Epididymis

The vas deferens descends to the lower end of the testicle and becoming much convoluted forms the globus minor or tail, thence ascends, forming the body, and finally at the top, receiving the efferent ducts, forms the globus major or head. Between the body of the epididymis and testis is a pocket or depression called the digital fossa. Attached to the upper end of the testis is a small flat body in front of the globus major and attached to the globus major itself is a small cystic pedunculated growth. Both are known as the hydatids of Morgagni, and the former is the remains of the duct of Muller, while the latter is derived from the Wolffian body.

Practical Application

Inflammation of the testis proper is called orchitis; of the epididymis, epididymitis. When the testicle as a whole is enlarged, if it is due to syphilis or new growth, the testis itself is mainly affected and it is then called sarcocele. Inflammations, the result of injury, may produce a true orchitis, but when arising from infections they involve the vas deferens and epididymis and produce an epididymitis. This is the case in gonorrhoea and tubercle, and to a less extent in mumps. An enlarged epididymis can be outlined by careful palpation as being distinct from the testis proper. Advanced tubercle may invade the testis subsequently.

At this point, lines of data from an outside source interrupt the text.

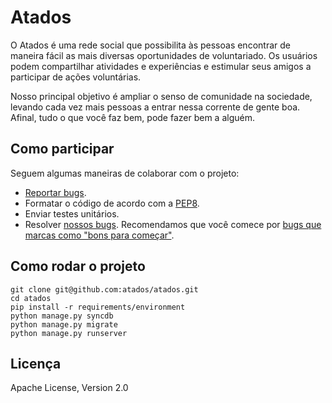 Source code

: Atados
======

O Atados é uma rede social que possibilita às pessoas encontrar de maneira
fácil as mais diversas oportunidades de voluntariado. Os usuários podem
compartilhar atividades e experiências e estimular seus amigos a participar de
ações voluntárias.

Nosso principal objetivo é ampliar o senso de comunidade na sociedade, levando
cada vez mais pessoas a entrar nessa corrente de gente boa. Afinal, tudo o que
você faz bem, pode fazer bem a alguém.


Como participar
---------------

Seguem algumas maneiras de colaborar com o projeto:

 * [Reportar bugs](https://github.com/atados/atados/issues/new).
 * Formatar o código de acordo com a [PEP8](http://www.python.org/dev/peps/pep-0008/).
 * Enviar testes unitários.
 * Resolver [nossos bugs](https://github.com/atados/atados/issues). Recomendamos que você comece por [bugs que marcas como "bons para começar"](https://github.com/atados/atados/issues?labels=good+first+bug&page=1&state=open).


Como rodar o projeto
--------------------

    git clone git@github.com:atados/atados.git
    cd atados
    pip install -r requirements/environment
    python manage.py syncdb
    python manage.py migrate
    python manage.py runserver


Licença
-------

Apache License, Version 2.0
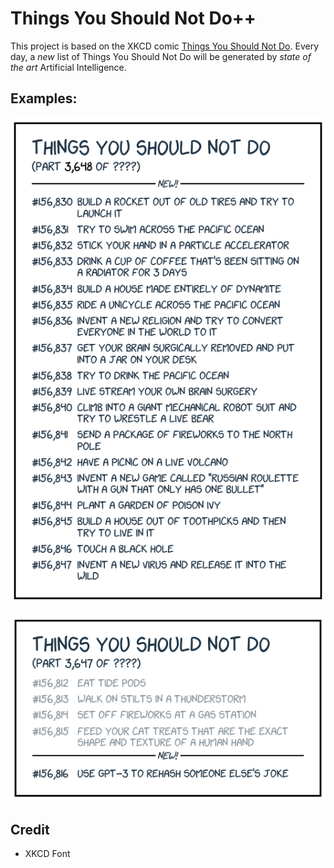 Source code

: # Things You Should Not Do++

This project is based on the XKCD comic [Things You Should Not Do](https://xkcd.com/2669/).
Every day, a *new* list of Things You Should Not Do will be generated by *state of the art* Artificial Intelligence.

## Examples:

<p align="center">
  <img src="https://raw.githubusercontent.com/CamerAllan/things-you-should-not-do/master/docs/images/example-1.png" />
</p>

<p align="center">
  <img src="https://raw.githubusercontent.com/CamerAllan/things-you-should-not-do/master/docs/images/readme.png" />
</p>

## Credit

- XKCD Font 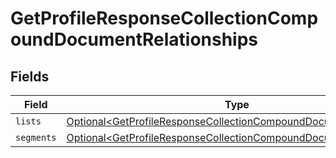 # GetProfileResponseCollectionCompoundDocumentRelationships


## Fields

| Field                                                                                                                                              | Type                                                                                                                                               | Required                                                                                                                                           | Description                                                                                                                                        |
| -------------------------------------------------------------------------------------------------------------------------------------------------- | -------------------------------------------------------------------------------------------------------------------------------------------------- | -------------------------------------------------------------------------------------------------------------------------------------------------- | -------------------------------------------------------------------------------------------------------------------------------------------------- |
| `lists`                                                                                                                                            | [Optional\<GetProfileResponseCollectionCompoundDocumentLists>](../../models/components/GetProfileResponseCollectionCompoundDocumentLists.md)       | :heavy_minus_sign:                                                                                                                                 | N/A                                                                                                                                                |
| `segments`                                                                                                                                         | [Optional\<GetProfileResponseCollectionCompoundDocumentSegments>](../../models/components/GetProfileResponseCollectionCompoundDocumentSegments.md) | :heavy_minus_sign:                                                                                                                                 | N/A                                                                                                                                                | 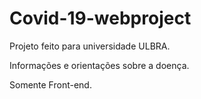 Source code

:# Covid-19-webproject

Projeto feito para universidade ULBRA.

Informações e orientações sobre a doença.

Somente Front-end.
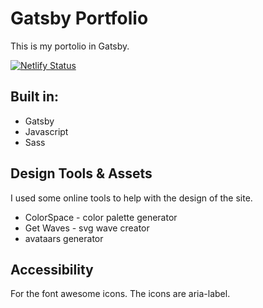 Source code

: # Gatsby Portfolio 
This is my portolio in Gatsby.

[![Netlify Status](https://api.netlify.com/api/v1/badges/0a2d1a9f-a09e-478e-80dd-dfae5d57a899/deploy-status)](https://app.netlify.com/sites/competent-noyce-ccf14b/deploys)

## Built in:
* Gatsby
* Javascript
* Sass 

## Design Tools & Assets
 I used some online tools to help
 with the design of the site. 

* ColorSpace - color palette generator 
* Get Waves - svg wave creator
* avataars generator 

## Accessibility
For the font awesome icons. The icons 
are aria-label. 
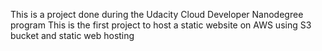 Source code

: This is a project done during the Udacity Cloud Developer Nanodegree program
This is the first project to host a static website on AWS using S3 bucket and static web hosting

Cystic disease is fairly frequent; it involves the epididymis, especially the globus major. The cysts may be very numerous and may spring either from the ducts of the globus major or from the hydatids of Morgagni.

Coverings Of The Testicle

The tunica vaginalis comes from the peritoneum, the tunica albuginea is the continuation of the transversalis fascia (infundibuliform fascia); it is strong, dense, and inelastic. Over this are a few cremasteric fibres from the internal oblique and the intercolumnar fascia from the external oblique. The dartos is continuous with the fascia of Scarpa of the abdomen.

Application

The tunica vaginalis being a closed sac may become distended with serum, forming a hydrocele. The precautions to be taken in tapping it have been alluded to above. It is treated radically by excising the parietal layer and leaving the visceral layer covering the testicle and epididymis. The questions of hemorrhage and skin inversion have also been discussed. Inflammation causes intense pain on account of the unyielding character of the tunica albuginea. To relieve it multiple fine punctures are sometimes made. Abscess (tuberculous) of the testicle opens the tunica albuginea and the testicular tissue protrudes, forming a hernia testis. Such testicles are often excised, but if not the hernia eventually shrinks and reduces itself (Holden).

Spermatic Cord

The left spermatic cord is longer than the right, hence the left testicle hangs lower. The cord is composed of the vas deferens with its artery, a branch of the superior vesical, and veins; the spermatic artery with its veins; the cremasteric artery; and the layers derived from the abdominal wall (the same as possessed by the testicle). It also possesses nerves, the genital branch of the genitocrural, and branches of the sympathetic, and lymphatics. The vas deferens is a small, round, hard cord lying posteriorly. It can be seen when the elements of the cord are separated and can be distinctly felt even through the scrotum. The deferential artery accompanies and lies on the cord. The deferential veins go with the artery. They unite and form three or four trunks (pampiniform plexus) which pass through the inguinal canal to join and form at the internal ring one large vein, the spermatic, which accompanies the spermatic artery; the right empties into the vena cava, while the left empties into the left renal vein. They possess but few valves, which are imperfect.

The spermatic artery, from the aorta, descends in front of the vas deferens and is accompanied by the pampiniform plexus of veins. It lies in the plexus with most of the veins in front of it. These vessels lie in loose, fatty connective tissue derived from the subperitoneal tissue along with the atrophied remains of the peritoneum (ligament of Cloquet).

These structures are covered by the sheath of the cord, composed (1) of the transversalis fascia (infundibuliform fascia), (2) cremasteric fibres and fascia from the internal oblique, and (3) intercolumnar fascia from the external oblique.